*** Opening of Data listing ***
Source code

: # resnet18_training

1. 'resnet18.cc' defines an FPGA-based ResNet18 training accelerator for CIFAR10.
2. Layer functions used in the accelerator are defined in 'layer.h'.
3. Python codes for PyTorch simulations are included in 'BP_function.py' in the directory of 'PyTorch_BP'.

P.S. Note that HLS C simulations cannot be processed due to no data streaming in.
*** Close of Data listing ***
— Problem requirements —
Each record above, from first to last, should be written out again exactly.

— Output for this task —
Source code

: # resnet18_training

1. 'resnet18.cc' defines an FPGA-based ResNet18 training accelerator for CIFAR10.
2. Layer functions used in the accelerator are defined in 'layer.h'.
3. Python codes for PyTorch simulations are included in 'BP_function.py' in the directory of 'PyTorch_BP'.

P.S. Note that HLS C simulations cannot be processed due to no data streaming in.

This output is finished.